Extract exactly those lines that lie between the start of the material and the line with "Lipschitz coordinate for", including both boundary lines and no others.

+++

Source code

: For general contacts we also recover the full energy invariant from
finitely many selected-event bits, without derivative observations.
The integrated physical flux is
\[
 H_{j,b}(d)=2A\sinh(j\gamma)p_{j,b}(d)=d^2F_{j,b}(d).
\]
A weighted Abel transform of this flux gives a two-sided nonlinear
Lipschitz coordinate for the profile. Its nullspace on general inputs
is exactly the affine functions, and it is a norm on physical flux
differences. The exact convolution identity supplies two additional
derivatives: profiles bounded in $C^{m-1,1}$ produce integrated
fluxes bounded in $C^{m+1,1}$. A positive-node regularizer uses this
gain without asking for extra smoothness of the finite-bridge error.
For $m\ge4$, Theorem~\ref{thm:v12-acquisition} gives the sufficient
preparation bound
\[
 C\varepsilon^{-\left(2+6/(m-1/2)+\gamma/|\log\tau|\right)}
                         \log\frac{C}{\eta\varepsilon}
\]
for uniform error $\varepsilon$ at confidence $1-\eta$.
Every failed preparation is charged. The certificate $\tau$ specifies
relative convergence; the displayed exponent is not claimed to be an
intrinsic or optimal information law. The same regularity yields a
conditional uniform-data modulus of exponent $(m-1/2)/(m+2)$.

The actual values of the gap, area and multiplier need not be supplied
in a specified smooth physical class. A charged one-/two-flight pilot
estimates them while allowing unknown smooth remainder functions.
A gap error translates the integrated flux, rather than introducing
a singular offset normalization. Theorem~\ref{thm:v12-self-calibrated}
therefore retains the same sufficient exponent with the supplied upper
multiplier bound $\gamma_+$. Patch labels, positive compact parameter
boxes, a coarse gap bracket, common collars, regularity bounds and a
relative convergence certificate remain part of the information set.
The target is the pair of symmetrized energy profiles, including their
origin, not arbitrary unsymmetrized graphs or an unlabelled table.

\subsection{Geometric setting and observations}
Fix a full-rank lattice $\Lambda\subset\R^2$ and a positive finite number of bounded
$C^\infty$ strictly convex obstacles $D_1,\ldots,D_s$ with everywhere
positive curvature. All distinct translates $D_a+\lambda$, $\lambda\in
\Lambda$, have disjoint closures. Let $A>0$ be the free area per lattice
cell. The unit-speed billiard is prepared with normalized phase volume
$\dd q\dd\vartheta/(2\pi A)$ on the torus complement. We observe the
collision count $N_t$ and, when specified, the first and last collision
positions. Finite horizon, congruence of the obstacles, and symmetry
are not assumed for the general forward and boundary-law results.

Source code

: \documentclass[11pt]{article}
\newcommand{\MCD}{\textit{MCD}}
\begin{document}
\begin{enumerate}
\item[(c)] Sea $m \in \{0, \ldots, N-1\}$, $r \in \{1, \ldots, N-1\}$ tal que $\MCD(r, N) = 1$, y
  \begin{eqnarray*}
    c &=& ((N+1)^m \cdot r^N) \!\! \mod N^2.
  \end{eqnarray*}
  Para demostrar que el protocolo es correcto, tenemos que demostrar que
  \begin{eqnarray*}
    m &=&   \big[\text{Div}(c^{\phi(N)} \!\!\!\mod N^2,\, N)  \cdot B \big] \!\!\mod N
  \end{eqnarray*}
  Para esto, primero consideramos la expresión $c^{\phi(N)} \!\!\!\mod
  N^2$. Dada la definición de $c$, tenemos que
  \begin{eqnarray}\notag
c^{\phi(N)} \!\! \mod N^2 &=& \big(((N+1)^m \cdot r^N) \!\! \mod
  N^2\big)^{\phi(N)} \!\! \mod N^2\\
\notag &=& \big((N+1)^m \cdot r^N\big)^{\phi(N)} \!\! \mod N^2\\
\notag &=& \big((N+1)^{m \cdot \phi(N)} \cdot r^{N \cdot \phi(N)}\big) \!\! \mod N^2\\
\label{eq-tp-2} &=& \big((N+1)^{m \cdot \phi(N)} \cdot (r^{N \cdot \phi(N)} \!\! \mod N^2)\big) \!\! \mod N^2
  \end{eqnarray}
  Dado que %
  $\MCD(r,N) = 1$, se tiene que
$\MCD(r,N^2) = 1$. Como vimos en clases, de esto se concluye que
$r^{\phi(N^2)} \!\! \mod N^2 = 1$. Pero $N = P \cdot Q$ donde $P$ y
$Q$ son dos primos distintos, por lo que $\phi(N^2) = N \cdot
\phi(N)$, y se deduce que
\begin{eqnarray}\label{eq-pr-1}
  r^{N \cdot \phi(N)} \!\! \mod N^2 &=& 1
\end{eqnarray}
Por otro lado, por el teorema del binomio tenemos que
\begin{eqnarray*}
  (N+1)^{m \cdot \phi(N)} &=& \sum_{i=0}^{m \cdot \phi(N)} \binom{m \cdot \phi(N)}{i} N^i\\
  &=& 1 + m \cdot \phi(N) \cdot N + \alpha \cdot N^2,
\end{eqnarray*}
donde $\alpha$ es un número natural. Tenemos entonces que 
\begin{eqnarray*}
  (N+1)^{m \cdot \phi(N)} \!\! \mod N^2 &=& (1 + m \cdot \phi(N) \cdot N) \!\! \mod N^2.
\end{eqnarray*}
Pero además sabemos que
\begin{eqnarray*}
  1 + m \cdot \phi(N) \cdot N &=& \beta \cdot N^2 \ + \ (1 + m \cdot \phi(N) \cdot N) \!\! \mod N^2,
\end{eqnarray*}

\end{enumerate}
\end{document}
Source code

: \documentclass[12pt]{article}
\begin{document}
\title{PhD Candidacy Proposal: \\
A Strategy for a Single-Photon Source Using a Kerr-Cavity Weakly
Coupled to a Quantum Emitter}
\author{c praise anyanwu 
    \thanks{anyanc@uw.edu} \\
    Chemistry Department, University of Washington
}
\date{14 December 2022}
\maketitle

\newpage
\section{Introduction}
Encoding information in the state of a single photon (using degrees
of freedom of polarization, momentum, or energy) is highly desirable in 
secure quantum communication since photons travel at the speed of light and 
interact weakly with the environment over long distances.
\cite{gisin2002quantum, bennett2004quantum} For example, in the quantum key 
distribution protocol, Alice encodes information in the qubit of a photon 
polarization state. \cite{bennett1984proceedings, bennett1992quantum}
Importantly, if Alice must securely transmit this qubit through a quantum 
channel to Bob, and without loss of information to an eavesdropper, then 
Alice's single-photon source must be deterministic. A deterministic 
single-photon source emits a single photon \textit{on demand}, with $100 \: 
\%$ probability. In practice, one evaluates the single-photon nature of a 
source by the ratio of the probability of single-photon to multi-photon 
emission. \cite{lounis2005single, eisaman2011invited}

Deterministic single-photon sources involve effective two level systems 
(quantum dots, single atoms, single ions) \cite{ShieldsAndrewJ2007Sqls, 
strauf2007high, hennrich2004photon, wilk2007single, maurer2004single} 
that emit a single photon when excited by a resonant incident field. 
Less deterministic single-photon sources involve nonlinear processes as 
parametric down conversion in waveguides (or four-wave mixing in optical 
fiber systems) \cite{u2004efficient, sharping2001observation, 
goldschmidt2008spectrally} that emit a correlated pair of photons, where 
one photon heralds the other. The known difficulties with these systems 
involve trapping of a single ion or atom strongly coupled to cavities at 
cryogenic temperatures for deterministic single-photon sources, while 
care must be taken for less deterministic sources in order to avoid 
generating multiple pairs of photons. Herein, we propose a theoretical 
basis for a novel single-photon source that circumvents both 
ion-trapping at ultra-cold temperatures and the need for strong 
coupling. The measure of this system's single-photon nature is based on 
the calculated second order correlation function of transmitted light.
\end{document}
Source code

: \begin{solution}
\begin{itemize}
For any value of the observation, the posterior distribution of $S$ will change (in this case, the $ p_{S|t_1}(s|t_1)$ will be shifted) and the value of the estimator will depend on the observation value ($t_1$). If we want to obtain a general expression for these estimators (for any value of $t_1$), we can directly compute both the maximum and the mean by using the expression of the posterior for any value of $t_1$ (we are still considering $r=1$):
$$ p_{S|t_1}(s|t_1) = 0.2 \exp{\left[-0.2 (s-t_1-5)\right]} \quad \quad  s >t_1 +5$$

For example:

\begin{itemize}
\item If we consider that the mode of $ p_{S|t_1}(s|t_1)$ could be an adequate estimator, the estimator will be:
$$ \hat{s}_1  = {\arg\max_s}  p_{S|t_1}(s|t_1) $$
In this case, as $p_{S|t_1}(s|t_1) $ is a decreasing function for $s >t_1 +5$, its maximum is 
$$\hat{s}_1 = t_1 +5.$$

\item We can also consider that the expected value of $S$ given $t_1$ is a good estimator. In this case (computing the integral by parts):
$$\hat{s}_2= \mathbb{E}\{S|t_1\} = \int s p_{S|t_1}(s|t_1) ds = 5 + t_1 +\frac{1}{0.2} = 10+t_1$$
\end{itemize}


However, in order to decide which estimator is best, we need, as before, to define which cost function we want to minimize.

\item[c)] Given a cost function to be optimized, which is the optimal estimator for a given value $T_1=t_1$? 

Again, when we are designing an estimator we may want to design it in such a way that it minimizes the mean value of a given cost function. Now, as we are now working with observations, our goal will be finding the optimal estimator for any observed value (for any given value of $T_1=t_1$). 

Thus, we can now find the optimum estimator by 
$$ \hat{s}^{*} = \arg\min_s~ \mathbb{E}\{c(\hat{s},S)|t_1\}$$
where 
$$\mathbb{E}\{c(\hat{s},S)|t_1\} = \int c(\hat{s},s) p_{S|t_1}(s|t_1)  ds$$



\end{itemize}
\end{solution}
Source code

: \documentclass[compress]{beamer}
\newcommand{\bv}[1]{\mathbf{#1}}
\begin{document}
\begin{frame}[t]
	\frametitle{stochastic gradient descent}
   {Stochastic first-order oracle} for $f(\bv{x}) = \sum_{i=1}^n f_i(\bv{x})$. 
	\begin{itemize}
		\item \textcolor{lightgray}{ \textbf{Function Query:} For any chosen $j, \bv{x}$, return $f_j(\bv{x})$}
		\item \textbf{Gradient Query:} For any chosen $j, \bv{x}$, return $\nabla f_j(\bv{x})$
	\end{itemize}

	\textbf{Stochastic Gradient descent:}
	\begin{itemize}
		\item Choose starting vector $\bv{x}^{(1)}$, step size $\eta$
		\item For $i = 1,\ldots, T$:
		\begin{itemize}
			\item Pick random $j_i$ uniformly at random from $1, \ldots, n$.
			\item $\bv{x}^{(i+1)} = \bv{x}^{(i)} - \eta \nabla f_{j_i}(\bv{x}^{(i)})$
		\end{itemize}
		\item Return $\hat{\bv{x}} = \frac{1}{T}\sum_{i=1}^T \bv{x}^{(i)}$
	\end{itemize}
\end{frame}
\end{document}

+++

__Result for this exercise__
Source code

: For general contacts we also recover the full energy invariant from
finitely many selected-event bits, without derivative observations.
The integrated physical flux is
\[
 H_{j,b}(d)=2A\sinh(j\gamma)p_{j,b}(d)=d^2F_{j,b}(d).
\]
A weighted Abel transform of this flux gives a two-sided nonlinear
Lipschitz coordinate for the profile. Its nullspace on general inputs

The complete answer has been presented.